== Task requirements ==
After reading the data below, copy out every line that contains the word "abort".
***** Supplied entries
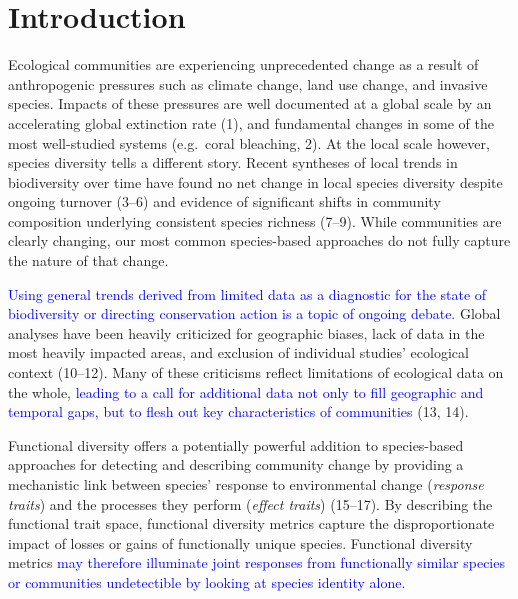 \documentclass{article}
\begin{document}

\hypertarget{introduction}{%
\section{Introduction}\label{introduction}}

Ecological communities are experiencing unprecedented change as a result
of anthropogenic pressures such as climate change, land use change, and
invasive species. Impacts of these pressures are well documented at a
global scale by an accelerating global extinction rate (1), and
fundamental changes in some of the most well-studied systems (e.g.~coral
bleaching, 2). At the local scale however, species diversity tells a
different story. Recent syntheses of local trends in biodiversity over
time have found no net change in local species diversity despite ongoing
turnover (3--6) and evidence of significant shifts in community
composition underlying consistent species richness (7--9). While
communities are clearly changing, our most common species-based
approaches do not fully capture the nature of that change.

\textcolor{blue}{Using general trends derived from limited data as a diagnostic for the state of biodiversity or directing conservation action is a topic of ongoing debate.}
Global analyses have been heavily criticized for geographic biases, lack
of data in the most heavily impacted areas, and exclusion of individual
studies' ecological context (10--12). Many of these criticisms reflect
limitations of ecological data on the whole,
\textcolor{blue}{leading to a call for additional data not only to fill geographic and temporal gaps, but to flesh out key characteristics of communities}
(13, 14).

Functional diversity offers a potentially powerful addition to
species-based approaches for detecting and describing community change
by providing a mechanistic link between species' response to
environmental change (\emph{response traits}) and the processes they
perform (\emph{effect traits}) (15--17). By describing the functional
trait space, functional diversity metrics capture the disproportionate
impact of losses or gains of functionally unique species. Functional
diversity metrics
\textcolor{blue}{may therefore illuminate joint responses from functionally similar species or communities undetectible by looking at species identity alone.}
\end{document}

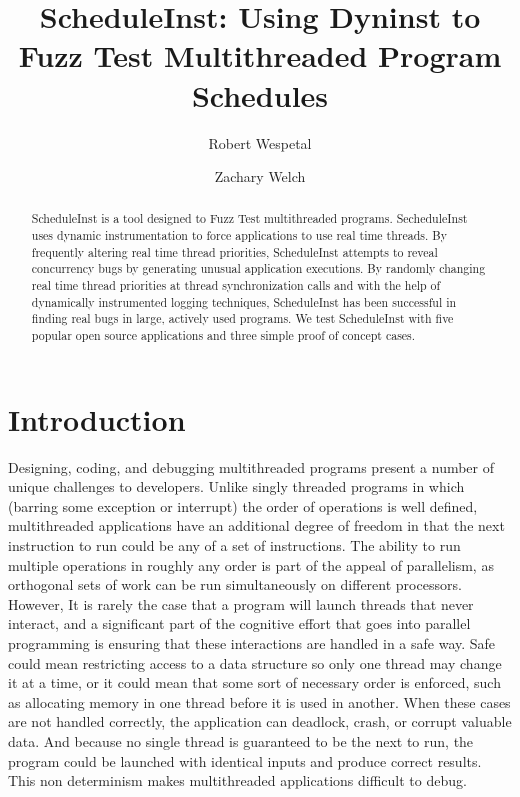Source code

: \documentclass[10pt,]{article} %
\title{ScheduleInst: Using Dyninst to Fuzz Test Multithreaded Program Schedules}
\author{Robert Wespetal\\
\and
Zachary Welch}
\begin{document}
\setlength{\baselineskip}{18pt}

\maketitle

\begin{abstract}
\setlength{\baselineskip}{18pt}
ScheduleInst is a tool designed to Fuzz Test multithreaded programs.  SecheduleInst uses dynamic instrumentation to force applications to use real time threads.  By frequently altering real time thread priorities, ScheduleInst attempts to reveal concurrency bugs by generating unusual application executions. By randomly changing real time thread priorities at thread synchronization calls and with the help of dynamically instrumented logging techniques, ScheduleInst has been successful in finding real bugs in large, actively used programs. We test ScheduleInst with five popular open source applications and three simple proof of concept cases.      


 \end{abstract}


\section{Introduction}

Designing, coding, and debugging multithreaded programs present a number of unique challenges to developers. Unlike singly threaded programs in which (barring some exception or interrupt) the order of operations is well defined, multithreaded applications have an additional degree of freedom in that the next instruction to run could be any of a set of instructions.  The ability to run multiple operations in roughly any order is part of the appeal of parallelism, as orthogonal sets of work can be run simultaneously on different processors.  However, It is rarely the case that a program will launch threads that never interact, and a significant part of the cognitive effort that goes into parallel programming is ensuring that these interactions are handled in a safe way. Safe could mean restricting access to a data structure so only one thread may change it at a time, or it could mean that some sort of necessary order is enforced, such as allocating memory in one thread before it is used in another.  When these cases are not handled correctly, the application can deadlock, crash, or corrupt valuable data.  And because no single thread is guaranteed to be the next to run, the program could be launched with identical  inputs and produce correct results.  This non determinism makes multithreaded applications difficult to debug.
\end{document}
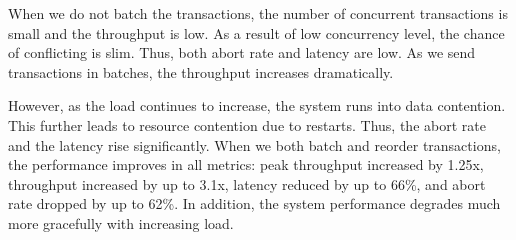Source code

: 	
When we do not batch the transactions, the number of concurrent transactions is small and the throughput is low. As a result of low concurrency level, the chance of conflicting is slim. Thus, both abort rate and latency are low. As we send transactions in batches, the throughput increases dramatically. 

However, as the load continues to increase, the system runs into data contention. This further leads to resource contention due to restarts. Thus, the abort rate and the latency rise significantly. When we both batch and reorder transactions, the performance improves in all metrics: peak throughput increased by 1.25x, throughput increased by up to 3.1x, latency reduced by up to 66\%, and abort rate dropped by up to 62\%. In addition, the system performance degrades much more gracefully with increasing load.
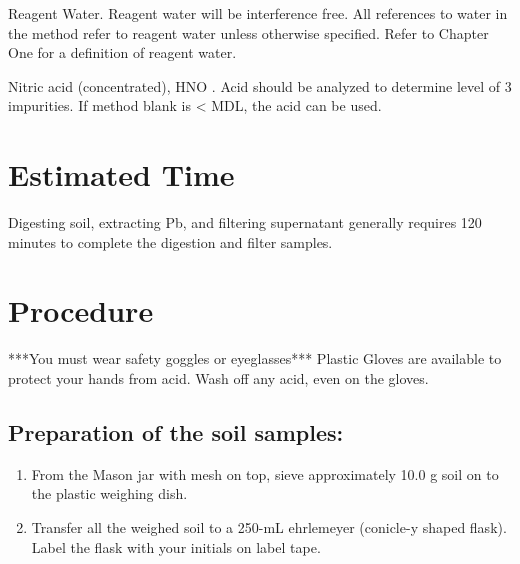 \documentclass[12pt]{../SOP3_alpha}\usepackage[]{graphicx}\usepackage[]{color}
\begin{document}
\NP Reagent Water. Reagent water will be interference free. All references to water in
the method refer to reagent water unless otherwise specified. Refer to Chapter One for a definition
of reagent water.

\NP Nitric acid (concentrated), HNO . Acid should be analyzed to determine level of 3
impurities. If method blank is < MDL, the acid can be used. 


\section{Estimated Time}

\NP Digesting soil, extracting Pb, and filtering supernatant  generally requires 120 minutes to complete the digestion and filter samples.


\section{Procedure}


***You must wear safety goggles or eyeglasses***
Plastic Gloves are available to protect your hands from acid. Wash off any acid, even on the gloves.

\subsection {Preparation of the soil samples:}
  \begin{enumerate}
    \item From the Mason jar with mesh on top, sieve approximately 10.0 g soil on to the plastic weighing dish.
    \item Transfer all the weighed soil to a 250-mL ehrlemeyer (conicle-y shaped flask). Label the flask with your initials on label tape. 
  \end{enumerate}
\end{document}
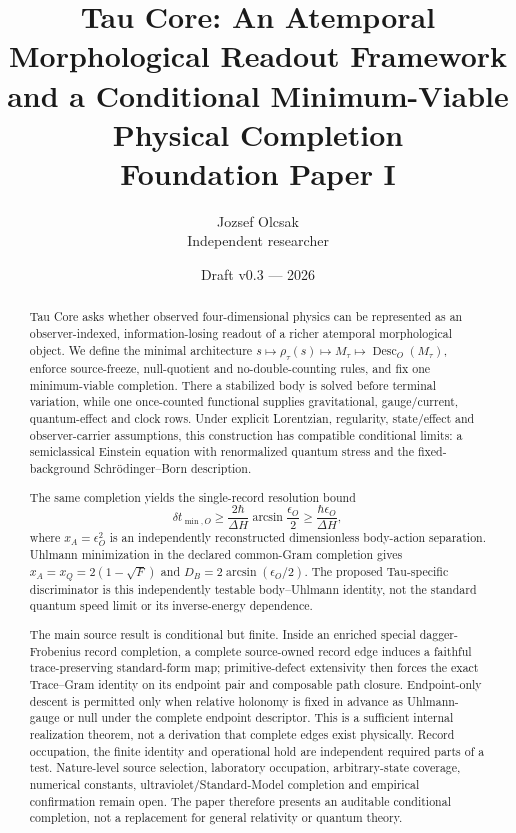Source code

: \documentclass[11pt]{article}
\title{\textbf{Tau Core: An Atemporal Morphological Readout Framework and a Conditional Minimum-Viable Physical Completion}\\
\large Foundation Paper I}
\author{Jozsef Olcsak\\
\small Independent researcher}
\date{Draft v0.3 --- 2026}
\newcommand{\Desc}{\operatorname{Desc}}
\begin{document}
\maketitle

\begin{abstract}
Tau Core asks whether observed four-dimensional physics can be represented as
an observer-indexed, information-losing readout of a richer atemporal
morphological object.  We define the minimal architecture
\(s\mapsto\rho_\tau(s)\mapsto M_\tau\mapsto\Desc_O(M_\tau)\), enforce
source-freeze, null-quotient and no-double-counting rules, and fix one
minimum-viable completion.  There a stabilized body is solved before terminal
variation, while one once-counted functional supplies gravitational,
gauge/current, quantum-effect and clock rows.  Under explicit Lorentzian,
regularity, state/effect and observer-carrier assumptions, this construction
has compatible conditional limits: a semiclassical Einstein equation with
renormalized quantum stress and the fixed-background
Schr\"odinger--Born description.

The same completion yields the single-record resolution bound
\[
  \delta t_{\min,O}\geq
  \frac{2\hbar}{\Delta H}\arcsin\frac{\epsilon_O}{2}
  \geq\frac{\hbar\epsilon_O}{\Delta H},
\]
where \(x_A=\epsilon_O^2\) is an independently reconstructed dimensionless
body-action separation.  Uhlmann minimization in the declared common-Gram
completion gives \(x_A=x_Q=2(1-\sqrt F)\) and
\(D_B=2\arcsin(\epsilon_O/2)\).  The proposed Tau-specific discriminator is
this independently testable body--Uhlmann identity, not the standard quantum
speed limit or its inverse-energy dependence.

The main source result is conditional but finite.  Inside an enriched
special dagger-Frobenius record completion, a complete source-owned record
edge induces a faithful trace-preserving standard-form map; primitive-defect
extensivity then forces the exact Trace--Gram identity on its endpoint pair
and composable path closure.  Endpoint-only descent is permitted only when
relative holonomy is fixed in advance as Uhlmann-gauge or null under the
complete endpoint descriptor.  This is a sufficient internal realization
theorem, not a derivation that complete edges exist physically.  Record
occupation, the finite identity and operational hold are independent required
parts of a test.  Nature-level source selection, laboratory occupation,
arbitrary-state coverage, numerical constants, ultraviolet/Standard-Model
completion and empirical confirmation remain open.  The paper therefore
presents an auditable conditional completion, not a replacement for general
relativity or quantum theory.
\end{abstract}
\end{document}
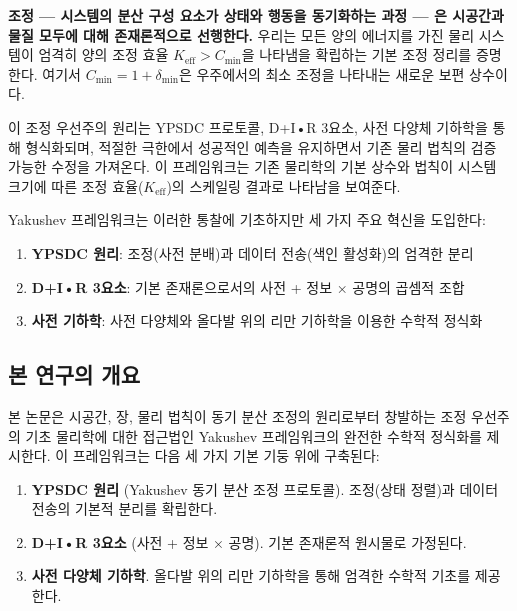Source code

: \documentclass[11pt,a4paper]{article}
\begin{document}
	\textbf{조정 — 시스템의 분산 구성 요소가 상태와 행동을 동기화하는 과정 — 은 시공간과 물질 모두에 대해 존재론적으로 선행한다.} 우리는 모든 양의 에너지를 가진 물리 시스템이 엄격히 양의 조정 효율 $K_{\mathrm{eff}} > C_{\min}$을 나타냄을 확립하는 기본 조정 정리를 증명한다. 여기서 $C_{\min} = 1 + \delta_{\min}$은 우주에서의 최소 조정을 나타내는 새로운 보편 상수이다.
	
	이 조정 우선주의 원리는 YPSDC 프로토콜, D+I•R 3요소, 사전 다양체 기하학을 통해 형식화되며, 적절한 극한에서 성공적인 예측을 유지하면서 기존 물리 법칙의 검증 가능한 수정을 가져온다. 이 프레임워크는 기존 물리학의 기본 상수와 법칙이 시스템 크기에 따른 조정 효율($K_{\mathrm{eff}}$)의 스케일링 결과로 나타남을 보여준다.
	
	Yakushev 프레임워크는 이러한 통찰에 기초하지만 세 가지 주요 혁신을 도입한다:
	\begin{enumerate}
		\item \textbf{YPSDC 원리}: 조정(사전 분배)과 데이터 전송(색인 활성화)의 엄격한 분리
		\item \textbf{D+I•R 3요소}: 기본 존재론으로서의 사전 + 정보 × 공명의 곱셈적 조합
		\item \textbf{사전 기하학}: 사전 다양체와 올다발 위의 리만 기하학을 이용한 수학적 정식화
	\end{enumerate}
	
	\subsection{본 연구의 개요}
	본 논문은 시공간, 장, 물리 법칙이 동기 분산 조정의 원리로부터 창발하는 조정 우선주의 기초 물리학에 대한 접근법인 Yakushev 프레임워크의 완전한 수학적 정식화를 제시한다. 이 프레임워크는 다음 세 가지 기본 기둥 위에 구축된다:
	\begin{enumerate}
		\item \textbf{YPSDC 원리} (Yakushev 동기 분산 조정 프로토콜). 조정(상태 정렬)과 데이터 전송의 기본적 분리를 확립한다.
		\item \textbf{D+I•R 3요소} (사전 + 정보 × 공명). 기본 존재론적 원시물로 가정된다.
		\item \textbf{사전 다양체 기하학}. 올다발 위의 리만 기하학을 통해 엄격한 수학적 기초를 제공한다.
	\end{enumerate}
	
\end{document}
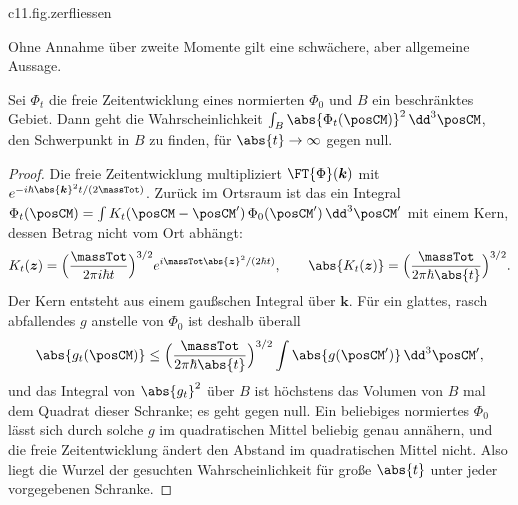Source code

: \begin{vertiefung}
  \begin{tpcfigure}{c11.fig.zerfliessen}
    \caption{Die Breite eines freien Schwerpunktpakets nach \eqref{c11.eq.varianz},
      bezogen auf die Anfangsbreite. Waagerecht die Zeit, gemessen in Einheiten von
      $\massTot\sqrt{\Var\posCM(0)}/\sqrt{\Var\boldsymbol{P}}$. Die Zahl $k$ ist der
      Erwartungswert im mittleren Term von \eqref{c11.eq.varianz}, geteilt durch
      $2\sqrt{\Var\posCM(0)\,\Var\boldsymbol{P}}$. Durchgezogen: $k = 0$. Gestrichelt:
      ein Paket mit $k < 0$, das erst schmaler und dann breiter wird; der Punkt markiert
      seine kleinste Breite. Dünn: eine Gerade mit der gemeinsamen asymptotischen
      Steigung.}
  \end{tpcfigure}

  Ohne Annahme über zweite Momente gilt eine schwächere, aber allgemeine Aussage.

  \begin{proposition}\label{c11.prop.zerfliessen}
    Sei $\Phi_t$ die freie Zeitentwicklung eines normierten $\Phi_0$ und $B$ ein
    beschränktes Gebiet. Dann geht die Wahrscheinlichkeit
    $\int_B \abs{\Phi_t(\posCM)}^2 \,\dd^3\posCM$, den Schwerpunkt in $B$ zu finden, für
    $\abs{t} \to \infty$ gegen null.
  \end{proposition}
  \begin{proof}
    Die freie Zeitentwicklung multipliziert $\FT{\Phi}(\boldsymbol{k})$ mit
    $e^{-i\hbar\abs{\boldsymbol{k}}^2 t/(2\massTot)}$. Zurück im Ortsraum ist das ein
    Integral $\Phi_t(\posCM) = \int K_t(\posCM - \posCM')\,\Phi_0(\posCM')\,\dd^3\posCM'$
    mit einem Kern, dessen Betrag nicht vom Ort abhängt:
    \begin{equation}\label{c11.eq.freikern}
      K_t(\boldsymbol{z}) = \Bigl(\frac{\massTot}{2\pi i\hbar t}\Bigr)^{3/2}
        e^{i\massTot\abs{\boldsymbol{z}}^2/(2\hbar t)},
      \qquad
      \abs{K_t(\boldsymbol{z})} = \Bigl(\frac{\massTot}{2\pi\hbar\abs{t}}\Bigr)^{3/2}.
    \end{equation}
    Der Kern entsteht aus einem gaußschen Integral über $\boldsymbol{k}$. Für ein
    glattes, rasch abfallendes $g$ anstelle von $\Phi_0$ ist deshalb überall
    \begin{equation}\label{c11.eq.schranke}
      \abs{g_t(\posCM)} \leq \Bigl(\frac{\massTot}{2\pi\hbar\abs{t}}\Bigr)^{3/2}
        \int \abs{g(\posCM')}\,\dd^3\posCM' ,
    \end{equation}
    und das Integral von $\abs{g_t}^2$ über $B$ ist höchstens das Volumen von $B$ mal
    dem Quadrat dieser Schranke; es geht gegen null. Ein beliebiges normiertes $\Phi_0$
    lässt sich durch solche $g$ im quadratischen Mittel beliebig genau annähern, und die
    freie Zeitentwicklung ändert den Abstand im quadratischen Mittel nicht. Also liegt
    die Wurzel der gesuchten Wahrscheinlichkeit für große $\abs{t}$ unter jeder
    vorgegebenen Schranke.
  \end{proof}


\end{vertiefung}
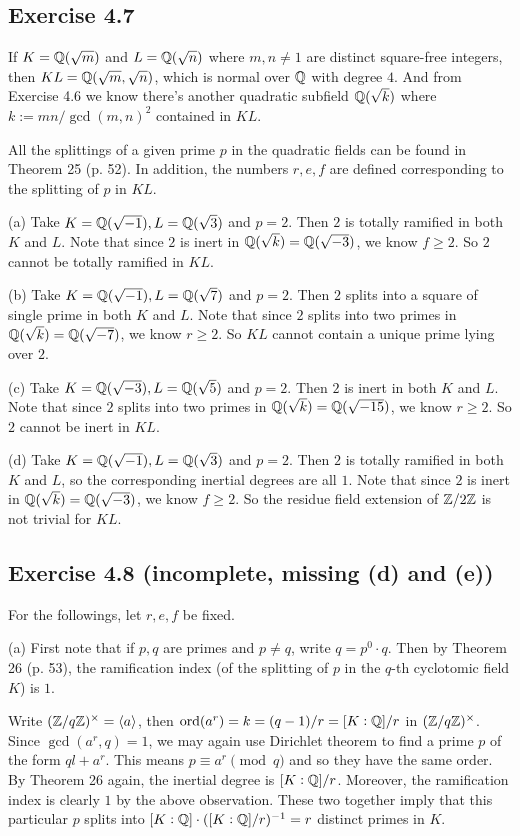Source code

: \documentclass[../Marcus.tex]{subfiles}
\begin{document}
\subsection*{Exercise 4.7}

If $K=\mathbb{Q}(\sqrt{m})$ and $L=\mathbb{Q}(\sqrt{n})$ where $m,n\neq 1$ are distinct square-free integers, then $KL=\mathbb{Q}(\sqrt{m},\sqrt{n})$, which is normal over $\mathbb{Q}$ with degree $4$. And from Exercise 4.6 we know there's another quadratic subfield $\mathbb{Q}(\sqrt{k})$ where $k:=mn/\gcd(m,n)^2$ contained in $KL$.

All the splittings of a given prime $p$ in the quadratic fields can be found in Theorem 25 (p. 52). In addition, the numbers $r,e,f$ are defined corresponding to the splitting of $p$ in $KL$.

(a) Take $K=\mathbb{Q}(\sqrt{-1}),L=\mathbb{Q}(\sqrt{3})$ and $p=2$. Then $2$ is totally ramified in both $K$ and $L$. Note that since $2$ is inert in $\mathbb{Q}(\sqrt{k})=\mathbb{Q}(\sqrt{-3})$, we know $f\geq 2$. So $2$ cannot be totally ramified in $KL$.

(b) Take $K=\mathbb{Q}(\sqrt{-1}),L=\mathbb{Q}(\sqrt{7})$ and $p=2$. Then $2$ splits into a square of single prime in both $K$ and $L$. Note that since $2$ splits into two primes in $\mathbb{Q}(\sqrt{k})=\mathbb{Q}(\sqrt{-7})$, we know $r\geq 2$. So $KL$ cannot contain a unique prime lying over $2$.

(c) Take $K=\mathbb{Q}(\sqrt{-3}),L=\mathbb{Q}(\sqrt{5})$ and $p=2$. Then $2$ is inert in both $K$ and $L$. Note that since $2$ splits into two primes in $\mathbb{Q}(\sqrt{k})=\mathbb{Q}(\sqrt{-15})$, we know $r\geq 2$. So $2$ cannot be inert in $KL$.

(d) Take $K=\mathbb{Q}(\sqrt{-1}),L=\mathbb{Q}(\sqrt{3})$ and $p=2$. Then $2$ is totally ramified in both $K$ and $L$, so the corresponding inertial degrees are all $1$. Note that since $2$ is inert in $\mathbb{Q}(\sqrt{k})=\mathbb{Q}(\sqrt{-3})$, we know $f\geq 2$. So the residue field extension of $\mathbb{Z}/2\mathbb{Z}$ is not trivial for $KL$.

\subsection*{Exercise 4.8 \color{red}(incomplete, missing (d) and (e))}

For the followings, let $r,e,f$ be fixed.

(a) First note that if $p,q$ are primes and $p\neq q$, write $q=p^0\cdot q$. Then by Theorem 26 (p. 53), the ramification index (of the splitting of $p$ in the $q$-th cyclotomic field $K$) is $1$.

Write $(\mathbb{Z}/q\mathbb{Z})^\times=\langle a\rangle$, then $\operatorname{ord}(a^r)=k=(q-1)/r=[K:\mathbb{Q}]/r$ in $(\mathbb{Z}/q\mathbb{Z})^\times$. Since $\gcd(a^r,q)=1$, we may again use Dirichlet theorem to find a prime $p$ of the form $ql+a^r$. This means $p\equiv a^r \pmod{q}$ and so they have the same order. By Theorem 26 again, the inertial degree is $[K:\mathbb{Q}]/r$. Moreover, the ramification index is clearly $1$ by the above observation. These two together imply that this particular $p$ splits into $[K:\mathbb{Q}]\cdot([K:\mathbb{Q}]/r)^{-1}=r$ distinct primes in $K$.
\end{document}
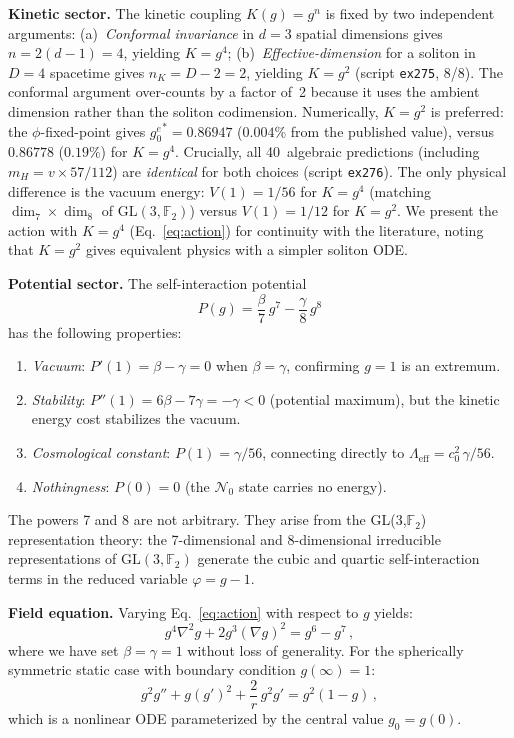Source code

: \documentclass[aps,prd,twocolumn,superscriptaddress,showpacs,
  nofootinbib,floatfix,longbibliography]{revtex4-2}
\newcommand{\gone}{{g_0^e}}
\newcommand{\Nzero}{\mathcal{N}_0}
\newcommand{\GL}{\mathrm{GL}(3,\mathbb{F}_2)}
\begin{document}
\textbf{Kinetic sector.}
The kinetic coupling $K(g) = g^n$ is fixed by two independent arguments:
(a)~\emph{Conformal invariance} in $d = 3$ spatial dimensions gives
$n = 2(d{-}1) = 4$, yielding $K = g^4$;
(b)~\emph{Effective-dimension} for a soliton in $D = 4$ spacetime gives
$n_K = D - 2 = 2$, yielding $K = g^2$ (script \texttt{ex275}, 8/8).
The conformal argument over-counts by a factor of~2 because it uses the
ambient dimension rather than the soliton codimension.
Numerically, $K = g^2$ is preferred:
the $\phi$-fixed-point gives $\gone^* = 0.86947$ ($0.004\%$ from the
published value), versus $0.86778$ ($0.19\%$) for $K = g^4$.
Crucially, all 40~algebraic predictions (including $m_H = v \times 57/112$)
are \emph{identical} for both choices (script \texttt{ex276}).
The only physical difference is the vacuum energy:
$V(1) = 1/56$ for $K = g^4$ (matching $\dim_7 \times \dim_8$ of $\GL$)
versus $V(1) = 1/12$ for $K = g^2$.
We present the action with $K = g^4$ (Eq.~\eqref{eq:action}) for
continuity with the literature, noting that $K = g^2$ gives
equivalent physics with a simpler soliton ODE.

\textbf{Potential sector.}
The self-interaction potential
\begin{equation}\label{eq:potential}
  P(g) = \frac{\beta}{7}\,g^7 - \frac{\gamma}{8}\,g^8
\end{equation}
has the following properties:
\begin{enumerate}
\item \emph{Vacuum}: $P'(1) = \beta - \gamma = 0$ when $\beta = \gamma$,
  confirming $g = 1$ is an extremum.
\item \emph{Stability}: $P''(1) = 6\beta - 7\gamma = -\gamma < 0$
  (potential maximum), but the kinetic energy cost stabilizes the vacuum.
\item \emph{Cosmological constant}: $P(1) = \gamma/56$, connecting
  directly to $\Lambda_\mathrm{eff} = c_0^2\,\gamma/56$.
\item \emph{Nothingness}: $P(0) = 0$ (the $\Nzero$ state carries
  no energy).
\end{enumerate}

The powers 7 and 8 are not arbitrary. They arise from the GL(3,$\mathbb{F}_2$)
representation theory: the 7-dimensional and 8-dimensional irreducible
representations of $\GL$ generate the cubic and quartic self-interaction
terms in the reduced variable $\varphi = g - 1$.

\textbf{Field equation.}
Varying Eq.~\eqref{eq:action} with respect to $g$ yields:
\begin{equation}\label{eq:field-eq}
  g^4\nabla^2 g + 2g^3(\nabla g)^2 = g^6 - g^7\,,
\end{equation}
where we have set $\beta = \gamma = 1$ without loss of generality.
For the spherically symmetric static case with boundary condition
$g(\infty) = 1$:
\begin{equation}\label{eq:ode}
  g^2 g'' + g(g')^2 + \frac{2}{r}\,g^2 g' = g^2(1 - g)\,,
\end{equation}
which is a nonlinear ODE parameterized by the central value
$g_0 = g(0)$.
\end{document}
**********
== Answer box ==
When we do not batch the transactions, the number of concurrent transactions is small and the throughput is low. As a result of low concurrency level, the chance of conflicting is slim. Thus, both abort rate and latency are low. As we send transactions in batches, the throughput increases dramatically. 
However, as the load continues to increase, the system runs into data contention. This further leads to resource contention due to restarts. Thus, the abort rate and the latency rise significantly. When we both batch and reorder transactions, the performance improves in all metrics: peak throughput increased by 1.25x, throughput increased by up to 3.1x, latency reduced by up to 66\%, and abort rate dropped by up to 62\%. In addition, the system performance degrades much more gracefully with increasing load.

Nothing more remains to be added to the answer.